Ovarian Tissue Freezing
Ovarian tissue transfer, a new and cutting edge method of fertility preservation, has recently been making headlines. As an alternative to many fertility care options, women who hope to extend their ability to have kids later in life can now freeze sections of their ovarian tissue as a way to effectively stop their biological clock for use at a later time.
The procedure, which is still quite new, is extremely promising. 20 babies have already been delivered from women who have chosen to freeze their ovarian tissue, and world renowned fertility specialist Dr. Sherman Silber, who is both championing and pioneering this innovation in fertility care, has already preserved the tissue for over 60 women for whom IVF was not an option.

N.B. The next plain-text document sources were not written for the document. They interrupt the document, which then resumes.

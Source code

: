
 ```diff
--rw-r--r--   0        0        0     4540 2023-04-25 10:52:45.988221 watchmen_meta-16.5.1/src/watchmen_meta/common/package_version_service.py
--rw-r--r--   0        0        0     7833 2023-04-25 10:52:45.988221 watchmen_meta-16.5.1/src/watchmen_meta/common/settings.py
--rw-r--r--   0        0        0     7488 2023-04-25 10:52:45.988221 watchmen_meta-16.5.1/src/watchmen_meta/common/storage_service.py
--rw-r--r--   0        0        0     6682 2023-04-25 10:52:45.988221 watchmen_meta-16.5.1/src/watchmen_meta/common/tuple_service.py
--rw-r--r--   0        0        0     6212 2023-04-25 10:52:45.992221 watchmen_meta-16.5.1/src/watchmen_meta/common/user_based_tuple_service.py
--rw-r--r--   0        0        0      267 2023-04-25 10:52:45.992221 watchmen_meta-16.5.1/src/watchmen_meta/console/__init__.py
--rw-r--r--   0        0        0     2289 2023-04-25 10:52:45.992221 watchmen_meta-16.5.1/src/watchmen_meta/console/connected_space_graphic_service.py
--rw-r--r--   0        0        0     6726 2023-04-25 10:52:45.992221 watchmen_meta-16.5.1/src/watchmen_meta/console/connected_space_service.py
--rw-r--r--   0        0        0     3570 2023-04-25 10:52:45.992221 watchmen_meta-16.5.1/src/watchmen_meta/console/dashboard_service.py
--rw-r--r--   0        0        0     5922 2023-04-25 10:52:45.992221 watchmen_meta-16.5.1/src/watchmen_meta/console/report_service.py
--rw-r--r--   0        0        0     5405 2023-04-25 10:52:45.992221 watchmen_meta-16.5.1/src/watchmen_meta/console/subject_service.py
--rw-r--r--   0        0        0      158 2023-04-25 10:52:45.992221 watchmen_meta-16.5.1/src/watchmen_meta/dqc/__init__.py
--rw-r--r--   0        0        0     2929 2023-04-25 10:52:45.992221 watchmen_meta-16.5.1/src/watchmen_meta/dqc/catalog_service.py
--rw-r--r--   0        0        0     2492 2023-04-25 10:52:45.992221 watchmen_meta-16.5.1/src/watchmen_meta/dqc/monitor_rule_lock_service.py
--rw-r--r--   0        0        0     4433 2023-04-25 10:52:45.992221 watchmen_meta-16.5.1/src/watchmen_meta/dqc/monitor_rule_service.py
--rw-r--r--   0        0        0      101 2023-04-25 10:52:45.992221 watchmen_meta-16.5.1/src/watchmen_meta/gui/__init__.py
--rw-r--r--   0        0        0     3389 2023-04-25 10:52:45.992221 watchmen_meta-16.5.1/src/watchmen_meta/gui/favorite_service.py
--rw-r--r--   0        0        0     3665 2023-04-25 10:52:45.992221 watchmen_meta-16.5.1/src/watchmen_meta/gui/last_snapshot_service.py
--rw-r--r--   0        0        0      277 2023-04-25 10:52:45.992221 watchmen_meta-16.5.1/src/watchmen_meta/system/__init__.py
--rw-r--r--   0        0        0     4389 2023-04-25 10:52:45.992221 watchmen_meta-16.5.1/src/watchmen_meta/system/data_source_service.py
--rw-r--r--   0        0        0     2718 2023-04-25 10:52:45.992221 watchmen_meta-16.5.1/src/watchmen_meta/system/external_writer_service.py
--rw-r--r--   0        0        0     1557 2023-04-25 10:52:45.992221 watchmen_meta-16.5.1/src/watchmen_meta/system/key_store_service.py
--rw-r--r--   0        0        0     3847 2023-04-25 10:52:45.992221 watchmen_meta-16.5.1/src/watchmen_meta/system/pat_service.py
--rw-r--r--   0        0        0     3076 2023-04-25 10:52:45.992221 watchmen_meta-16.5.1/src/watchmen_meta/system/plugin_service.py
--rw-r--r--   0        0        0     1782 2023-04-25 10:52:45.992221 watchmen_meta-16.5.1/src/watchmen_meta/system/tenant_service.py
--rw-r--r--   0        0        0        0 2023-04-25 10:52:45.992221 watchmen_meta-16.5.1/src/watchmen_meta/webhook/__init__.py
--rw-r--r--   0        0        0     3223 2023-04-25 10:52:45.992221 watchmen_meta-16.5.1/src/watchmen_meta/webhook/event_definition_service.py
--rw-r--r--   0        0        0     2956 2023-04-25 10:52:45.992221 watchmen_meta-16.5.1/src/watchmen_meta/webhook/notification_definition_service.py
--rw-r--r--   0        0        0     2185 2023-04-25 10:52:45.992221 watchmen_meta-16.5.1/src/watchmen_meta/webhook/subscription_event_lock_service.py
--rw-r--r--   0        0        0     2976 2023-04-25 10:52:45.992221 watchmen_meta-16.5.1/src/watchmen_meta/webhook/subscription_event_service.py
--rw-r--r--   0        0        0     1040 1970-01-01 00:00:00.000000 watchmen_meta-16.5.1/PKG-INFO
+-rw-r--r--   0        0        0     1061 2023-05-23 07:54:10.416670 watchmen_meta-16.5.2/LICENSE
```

There are three major groups of women who may want to consider extending their fertility:
- Women who have been diagnosed with a medical condition that necessitates the removal of their ovaries or who are undergoing some kind of medical treatment, like chemotherapy, that may damage their reproductive system.
- Women who are in the later half of their middle reproductive years (33-38) who want to defer childbearing either because it is not the right time in their life or they are still looking for a partner.
- Women who wish to donate their eggs and don’t want to go through all the hormone therapy needed to sync their cycle with the recipients’ cycles before transfer – and conversely, egg donation recipients who will, with time, be exposed to a much larger pool of donors to choose from.
Amy Tucker, who underwent chemotherapy to battle cancer, is one such woman who has benefitted from Ovarian Tissue Transfer. She was the first cancer patient in the US able to give birth with her own ovarian tissue. Her son was born in May 2010.
There is, of course, skepticism towards the idea of Ovarian Tissue transfer – but push back often follows innovation and paradigm shifts. People once resisted the idea of IVF, and yet now, it is a commonplace procedure for both women and couples who wish to treat their infertility.
We have no reason to believe that with time no one will think twice about freezing their ovarian tissue as a way to preserve their fertility. We look forward to the day when these scientific advances will pave the path to new, more advanced treatments.